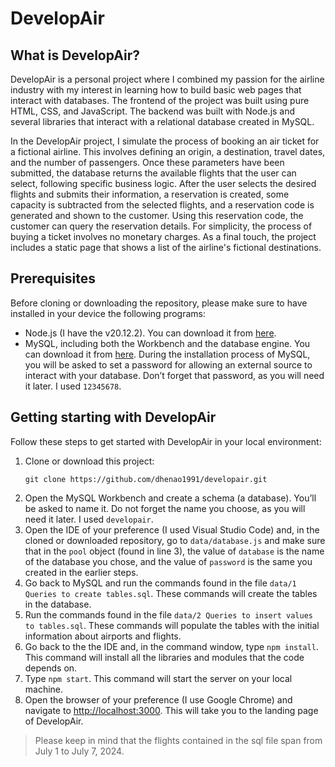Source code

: # DevelopAir

## What is DevelopAir?

DevelopAir is a personal project where I combined my passion for the airline industry with my interest in learning how to build basic web pages that interact with databases. The frontend of the project was built using pure HTML, CSS, and JavaScript. The backend was built with Node.js and several libraries that interact with a relational database created in MySQL.

In the DevelopAir project, I simulate the process of booking an air ticket for a fictional airline. This involves defining an origin, a destination, travel dates, and the number of passengers. Once these parameters have been submitted, the database returns the available flights that the user can select, following specific business logic. After the user selects the desired flights and submits their information, a reservation is created, some capacity is subtracted from the selected flights, and a reservation code is generated and shown to the customer. Using this reservation code, the customer can query the reservation details. For simplicity, the process of buying a ticket involves no monetary charges. As a final touch, the project includes a static page that shows a list of the airline's fictional destinations.

## Prerequisites

Before cloning or downloading the repository, please make sure to have installed in your device the following programs:

- Node.js (I have the v20.12.2). You can download it from [here](https://nodejs.org/en/download/package-manager).
- MySQL, including both the Workbench and the database engine. You can download it from [here](https://dev.mysql.com/downloads/installer/). During the installation process of MySQL, you will be asked to set a password for allowing an external source to interact with your database. Don’t forget that password, as you will need it later. I used `12345678`.

## Getting starting with DevelopAir

Follow these steps to get started with DevelopAir in your local environment:
1.	Clone or download this project:
    ```
    git clone https://github.com/dhenao1991/developair.git
    ```
1.  Open the MySQL Workbench and create a schema (a database). You’ll be asked to name it. Do not forget the name you choose, as you will need it later. I used `developair`.
1. Open the IDE of your preference (I used Visual Studio Code) and, in the cloned or downloaded repository, go to `data/database.js` and make sure that in the `pool` object (found in line 3), the value of `database` is the name of the database you chose, and the value of `password` is the same you created in the earlier steps.
1.	Go back to MySQL and run the commands found in the file `data/1 Queries to create tables.sql`. These commands will create the tables in the database.
1.	Run the commands found in the file `data/2 Queries to insert values to tables.sql`. These commands will populate the tables with the initial information about airports and flights.
1.	Go back to the the IDE and, in the command window, type `npm install`. This command will install all the libraries and modules that the code depends on.
1.	Type `npm start`. This command will start the server on your local machine.
1.	Open the browser of your preference (I use Google Chrome) and navigate to <http://localhost:3000>. This will take you to the landing page of DevelopAir.

> Please keep in mind that the flights contained in the sql file span from July 1 to July 7, 2024.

===============

(THE TASK): Without the pictures, copy the entries from their first line through the line containing "DevelopAir is a", and only those lines.

(FINAL ANSWER):
Source code

: # DevelopAir

## What is DevelopAir?

DevelopAir is a personal project where I combined my passion for the airline industry with my interest in learning how to build basic web pages that interact with databases. The frontend of the project was built using pure HTML, CSS, and JavaScript. The backend was built with Node.js and several libraries that interact with a relational database created in MySQL.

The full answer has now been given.